(Saved data entries)
——

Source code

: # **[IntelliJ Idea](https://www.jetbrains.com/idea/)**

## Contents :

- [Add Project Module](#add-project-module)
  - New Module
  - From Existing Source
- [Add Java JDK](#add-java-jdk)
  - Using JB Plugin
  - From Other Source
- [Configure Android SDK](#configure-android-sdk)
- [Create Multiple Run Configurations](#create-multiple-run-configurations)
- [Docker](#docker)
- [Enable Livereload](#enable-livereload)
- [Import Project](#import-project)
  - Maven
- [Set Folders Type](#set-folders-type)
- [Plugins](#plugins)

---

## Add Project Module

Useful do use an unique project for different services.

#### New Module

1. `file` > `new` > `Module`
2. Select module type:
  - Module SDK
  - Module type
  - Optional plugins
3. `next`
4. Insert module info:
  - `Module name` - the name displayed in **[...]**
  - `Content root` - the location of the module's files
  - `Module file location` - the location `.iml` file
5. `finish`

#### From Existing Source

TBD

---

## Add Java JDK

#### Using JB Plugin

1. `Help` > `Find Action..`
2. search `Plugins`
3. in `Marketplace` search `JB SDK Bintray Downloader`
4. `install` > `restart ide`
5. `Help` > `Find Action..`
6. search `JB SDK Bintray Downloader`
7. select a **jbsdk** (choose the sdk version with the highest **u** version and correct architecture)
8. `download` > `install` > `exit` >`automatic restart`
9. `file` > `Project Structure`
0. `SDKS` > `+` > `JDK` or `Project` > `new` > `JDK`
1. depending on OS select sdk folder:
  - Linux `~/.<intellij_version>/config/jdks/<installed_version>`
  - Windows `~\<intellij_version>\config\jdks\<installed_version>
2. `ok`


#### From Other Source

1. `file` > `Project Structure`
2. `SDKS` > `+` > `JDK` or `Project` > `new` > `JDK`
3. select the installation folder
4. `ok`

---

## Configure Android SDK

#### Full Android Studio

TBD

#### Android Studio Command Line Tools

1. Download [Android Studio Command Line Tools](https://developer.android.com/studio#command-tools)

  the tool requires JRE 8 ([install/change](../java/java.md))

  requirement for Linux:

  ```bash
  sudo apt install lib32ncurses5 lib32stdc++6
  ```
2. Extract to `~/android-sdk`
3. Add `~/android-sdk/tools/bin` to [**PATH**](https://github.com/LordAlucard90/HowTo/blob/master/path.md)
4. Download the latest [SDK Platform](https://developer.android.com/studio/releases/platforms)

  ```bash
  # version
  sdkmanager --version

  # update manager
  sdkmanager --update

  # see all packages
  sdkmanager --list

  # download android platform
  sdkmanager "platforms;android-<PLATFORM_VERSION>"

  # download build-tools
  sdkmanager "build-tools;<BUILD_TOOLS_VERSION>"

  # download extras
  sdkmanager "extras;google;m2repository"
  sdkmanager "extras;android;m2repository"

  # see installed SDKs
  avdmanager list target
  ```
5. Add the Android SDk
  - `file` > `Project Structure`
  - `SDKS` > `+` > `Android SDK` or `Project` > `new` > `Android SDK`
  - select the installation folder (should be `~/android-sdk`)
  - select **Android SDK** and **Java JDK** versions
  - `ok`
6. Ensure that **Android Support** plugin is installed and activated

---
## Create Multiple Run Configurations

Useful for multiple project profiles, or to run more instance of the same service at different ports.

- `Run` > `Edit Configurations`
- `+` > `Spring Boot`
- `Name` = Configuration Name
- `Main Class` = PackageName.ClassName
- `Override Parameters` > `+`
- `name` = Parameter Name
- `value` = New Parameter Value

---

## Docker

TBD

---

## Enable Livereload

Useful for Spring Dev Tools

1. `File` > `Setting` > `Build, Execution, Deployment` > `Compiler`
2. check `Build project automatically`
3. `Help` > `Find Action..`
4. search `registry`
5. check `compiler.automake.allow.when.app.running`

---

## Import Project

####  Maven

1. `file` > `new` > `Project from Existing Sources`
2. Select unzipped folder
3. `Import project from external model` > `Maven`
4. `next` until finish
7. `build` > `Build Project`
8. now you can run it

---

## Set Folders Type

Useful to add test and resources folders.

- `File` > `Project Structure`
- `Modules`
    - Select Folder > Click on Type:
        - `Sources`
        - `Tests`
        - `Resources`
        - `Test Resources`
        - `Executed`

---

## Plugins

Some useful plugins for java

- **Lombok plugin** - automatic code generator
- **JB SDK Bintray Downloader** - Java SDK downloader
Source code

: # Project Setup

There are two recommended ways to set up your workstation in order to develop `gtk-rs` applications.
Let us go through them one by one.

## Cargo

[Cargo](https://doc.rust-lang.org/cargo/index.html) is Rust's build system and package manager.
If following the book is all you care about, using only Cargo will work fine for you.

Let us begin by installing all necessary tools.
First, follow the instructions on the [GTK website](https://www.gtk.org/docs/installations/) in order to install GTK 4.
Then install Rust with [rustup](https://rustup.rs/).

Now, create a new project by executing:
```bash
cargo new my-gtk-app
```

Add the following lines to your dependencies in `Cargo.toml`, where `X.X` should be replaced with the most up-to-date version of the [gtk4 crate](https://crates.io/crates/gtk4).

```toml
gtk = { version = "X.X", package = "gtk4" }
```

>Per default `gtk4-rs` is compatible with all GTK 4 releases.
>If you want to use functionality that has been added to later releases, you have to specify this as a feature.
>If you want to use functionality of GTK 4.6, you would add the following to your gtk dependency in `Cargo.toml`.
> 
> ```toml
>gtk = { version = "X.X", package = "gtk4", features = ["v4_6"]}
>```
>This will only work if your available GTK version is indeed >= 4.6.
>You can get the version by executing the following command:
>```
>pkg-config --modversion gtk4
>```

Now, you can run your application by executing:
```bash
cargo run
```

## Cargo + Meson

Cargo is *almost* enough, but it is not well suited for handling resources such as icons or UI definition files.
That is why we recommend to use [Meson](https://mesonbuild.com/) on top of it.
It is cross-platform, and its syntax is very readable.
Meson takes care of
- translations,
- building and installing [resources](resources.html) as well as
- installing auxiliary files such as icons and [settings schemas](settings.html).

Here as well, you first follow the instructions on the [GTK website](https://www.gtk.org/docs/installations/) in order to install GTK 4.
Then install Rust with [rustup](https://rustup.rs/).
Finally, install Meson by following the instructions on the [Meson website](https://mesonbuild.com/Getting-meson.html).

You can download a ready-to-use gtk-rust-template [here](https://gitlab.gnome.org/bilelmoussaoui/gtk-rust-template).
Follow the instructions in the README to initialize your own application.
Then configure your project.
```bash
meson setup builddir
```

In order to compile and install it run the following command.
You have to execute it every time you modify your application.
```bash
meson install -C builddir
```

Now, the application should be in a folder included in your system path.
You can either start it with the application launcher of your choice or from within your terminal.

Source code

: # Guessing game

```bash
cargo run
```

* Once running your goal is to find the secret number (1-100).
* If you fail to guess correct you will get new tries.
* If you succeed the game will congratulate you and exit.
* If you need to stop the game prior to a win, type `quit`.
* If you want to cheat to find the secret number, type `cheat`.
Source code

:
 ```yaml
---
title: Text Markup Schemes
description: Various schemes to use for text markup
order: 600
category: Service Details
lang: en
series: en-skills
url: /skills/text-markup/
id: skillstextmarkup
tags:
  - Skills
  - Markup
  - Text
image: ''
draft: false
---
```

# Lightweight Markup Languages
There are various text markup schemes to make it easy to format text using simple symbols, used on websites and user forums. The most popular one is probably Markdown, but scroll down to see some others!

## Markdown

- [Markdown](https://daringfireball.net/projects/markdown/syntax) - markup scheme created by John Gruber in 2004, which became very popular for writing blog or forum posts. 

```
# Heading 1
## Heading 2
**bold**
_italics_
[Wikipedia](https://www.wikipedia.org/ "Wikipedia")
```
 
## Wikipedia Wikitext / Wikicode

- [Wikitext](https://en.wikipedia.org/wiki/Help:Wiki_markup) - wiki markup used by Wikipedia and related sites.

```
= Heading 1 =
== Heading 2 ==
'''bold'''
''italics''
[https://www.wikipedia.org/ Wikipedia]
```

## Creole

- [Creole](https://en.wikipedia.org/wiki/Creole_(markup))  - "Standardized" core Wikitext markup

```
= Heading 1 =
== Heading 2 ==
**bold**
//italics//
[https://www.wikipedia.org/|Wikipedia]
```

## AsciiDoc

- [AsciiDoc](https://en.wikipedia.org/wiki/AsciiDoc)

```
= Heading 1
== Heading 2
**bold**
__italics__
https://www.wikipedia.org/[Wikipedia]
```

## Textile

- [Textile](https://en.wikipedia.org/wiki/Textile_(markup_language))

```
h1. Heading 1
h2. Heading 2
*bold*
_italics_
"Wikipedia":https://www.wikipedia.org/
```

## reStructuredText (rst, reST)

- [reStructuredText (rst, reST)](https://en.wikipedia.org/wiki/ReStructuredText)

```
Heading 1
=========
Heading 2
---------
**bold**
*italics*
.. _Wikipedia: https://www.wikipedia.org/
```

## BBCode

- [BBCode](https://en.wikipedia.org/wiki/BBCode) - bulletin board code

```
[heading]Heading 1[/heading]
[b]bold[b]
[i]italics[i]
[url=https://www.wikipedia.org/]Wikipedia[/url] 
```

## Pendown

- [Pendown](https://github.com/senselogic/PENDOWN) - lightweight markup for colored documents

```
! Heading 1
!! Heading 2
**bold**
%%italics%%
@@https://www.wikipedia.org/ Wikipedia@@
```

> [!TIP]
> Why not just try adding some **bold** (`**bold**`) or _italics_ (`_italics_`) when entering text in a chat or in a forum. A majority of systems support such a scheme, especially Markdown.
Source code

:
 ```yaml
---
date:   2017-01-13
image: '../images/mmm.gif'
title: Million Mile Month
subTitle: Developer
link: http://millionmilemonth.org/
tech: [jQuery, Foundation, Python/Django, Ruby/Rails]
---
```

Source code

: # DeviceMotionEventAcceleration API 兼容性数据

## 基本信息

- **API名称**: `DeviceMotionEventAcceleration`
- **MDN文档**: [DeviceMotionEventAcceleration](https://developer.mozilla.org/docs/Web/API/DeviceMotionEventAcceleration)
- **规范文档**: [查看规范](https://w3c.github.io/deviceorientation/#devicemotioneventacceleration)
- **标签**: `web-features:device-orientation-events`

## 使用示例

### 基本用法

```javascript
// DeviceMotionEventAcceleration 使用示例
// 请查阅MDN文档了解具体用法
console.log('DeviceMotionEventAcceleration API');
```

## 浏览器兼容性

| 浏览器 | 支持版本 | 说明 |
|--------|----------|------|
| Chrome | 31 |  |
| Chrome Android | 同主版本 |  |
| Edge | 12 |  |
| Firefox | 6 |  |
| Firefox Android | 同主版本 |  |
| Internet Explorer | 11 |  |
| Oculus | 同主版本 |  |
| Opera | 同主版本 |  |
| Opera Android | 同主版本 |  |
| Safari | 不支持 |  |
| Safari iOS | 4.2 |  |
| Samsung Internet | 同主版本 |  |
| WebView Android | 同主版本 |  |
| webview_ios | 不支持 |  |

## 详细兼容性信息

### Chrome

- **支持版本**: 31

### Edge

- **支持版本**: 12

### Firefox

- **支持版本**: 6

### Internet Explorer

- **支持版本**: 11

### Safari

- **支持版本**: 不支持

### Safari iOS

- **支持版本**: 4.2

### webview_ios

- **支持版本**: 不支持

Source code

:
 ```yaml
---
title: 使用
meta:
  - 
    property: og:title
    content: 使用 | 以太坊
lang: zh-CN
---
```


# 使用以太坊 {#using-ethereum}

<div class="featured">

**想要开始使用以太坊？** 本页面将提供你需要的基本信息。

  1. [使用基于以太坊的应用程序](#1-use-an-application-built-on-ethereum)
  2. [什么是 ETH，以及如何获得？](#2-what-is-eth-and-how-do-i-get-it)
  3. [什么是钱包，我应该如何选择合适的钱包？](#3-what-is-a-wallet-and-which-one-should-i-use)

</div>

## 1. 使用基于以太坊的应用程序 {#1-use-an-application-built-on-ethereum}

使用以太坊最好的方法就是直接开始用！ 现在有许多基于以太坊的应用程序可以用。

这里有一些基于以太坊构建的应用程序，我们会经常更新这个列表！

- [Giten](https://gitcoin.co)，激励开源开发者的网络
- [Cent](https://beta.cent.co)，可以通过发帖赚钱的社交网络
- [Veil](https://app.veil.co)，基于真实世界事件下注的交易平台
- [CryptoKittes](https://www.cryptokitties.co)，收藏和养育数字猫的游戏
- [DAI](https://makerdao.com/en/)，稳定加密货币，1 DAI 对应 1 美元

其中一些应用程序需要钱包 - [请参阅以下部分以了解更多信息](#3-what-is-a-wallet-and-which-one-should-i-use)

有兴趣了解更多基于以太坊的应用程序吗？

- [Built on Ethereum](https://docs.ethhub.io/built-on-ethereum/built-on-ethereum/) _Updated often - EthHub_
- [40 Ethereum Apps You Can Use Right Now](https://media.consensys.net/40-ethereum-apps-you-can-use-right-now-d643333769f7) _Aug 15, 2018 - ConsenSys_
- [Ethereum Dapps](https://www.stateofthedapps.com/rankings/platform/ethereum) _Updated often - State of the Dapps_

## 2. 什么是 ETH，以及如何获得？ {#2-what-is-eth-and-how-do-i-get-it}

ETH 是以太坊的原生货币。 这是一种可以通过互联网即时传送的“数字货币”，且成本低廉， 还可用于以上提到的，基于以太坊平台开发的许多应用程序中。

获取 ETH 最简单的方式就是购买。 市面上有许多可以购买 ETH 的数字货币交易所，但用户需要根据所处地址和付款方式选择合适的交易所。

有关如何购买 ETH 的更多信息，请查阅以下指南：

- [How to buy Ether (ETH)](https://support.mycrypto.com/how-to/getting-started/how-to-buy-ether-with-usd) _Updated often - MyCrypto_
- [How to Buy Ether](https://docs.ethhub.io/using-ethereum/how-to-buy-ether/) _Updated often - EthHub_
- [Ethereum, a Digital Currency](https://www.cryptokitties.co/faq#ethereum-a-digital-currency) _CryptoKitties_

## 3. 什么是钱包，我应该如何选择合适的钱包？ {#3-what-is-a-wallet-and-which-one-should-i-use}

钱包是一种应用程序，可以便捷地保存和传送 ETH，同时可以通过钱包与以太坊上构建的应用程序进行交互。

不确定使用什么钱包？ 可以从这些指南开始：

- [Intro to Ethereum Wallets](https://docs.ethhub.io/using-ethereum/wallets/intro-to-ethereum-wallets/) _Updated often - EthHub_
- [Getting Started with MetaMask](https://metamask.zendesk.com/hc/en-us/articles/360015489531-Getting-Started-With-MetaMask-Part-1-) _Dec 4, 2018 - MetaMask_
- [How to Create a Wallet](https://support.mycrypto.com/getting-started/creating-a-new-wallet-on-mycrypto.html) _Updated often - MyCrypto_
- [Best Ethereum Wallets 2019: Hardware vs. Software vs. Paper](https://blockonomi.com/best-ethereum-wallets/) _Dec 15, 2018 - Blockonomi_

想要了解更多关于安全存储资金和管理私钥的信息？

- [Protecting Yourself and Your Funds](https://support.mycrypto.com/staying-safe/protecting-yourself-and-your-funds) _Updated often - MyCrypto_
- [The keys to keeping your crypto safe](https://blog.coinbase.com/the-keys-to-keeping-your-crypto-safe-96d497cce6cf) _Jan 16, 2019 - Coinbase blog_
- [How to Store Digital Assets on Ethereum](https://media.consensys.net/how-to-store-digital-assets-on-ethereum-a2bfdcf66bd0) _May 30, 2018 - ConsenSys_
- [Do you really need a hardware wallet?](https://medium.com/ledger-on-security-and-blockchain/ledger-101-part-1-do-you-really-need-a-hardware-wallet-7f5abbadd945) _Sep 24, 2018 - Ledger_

——

## Problem statement
Once you find the line with "- [Configure Android" in the entries above, output it and each line after it up to and including the line with "- [Set Folders Type](#set-folders-type)", and nothing else.

## Response area
- [Configure Android SDK](#configure-android-sdk)
- [Create Multiple Run Configurations](#create-multiple-run-configurations)
- [Docker](#docker)
- [Enable Livereload](#enable-livereload)
- [Import Project](#import-project)
  - Maven
- [Set Folders Type](#set-folders-type)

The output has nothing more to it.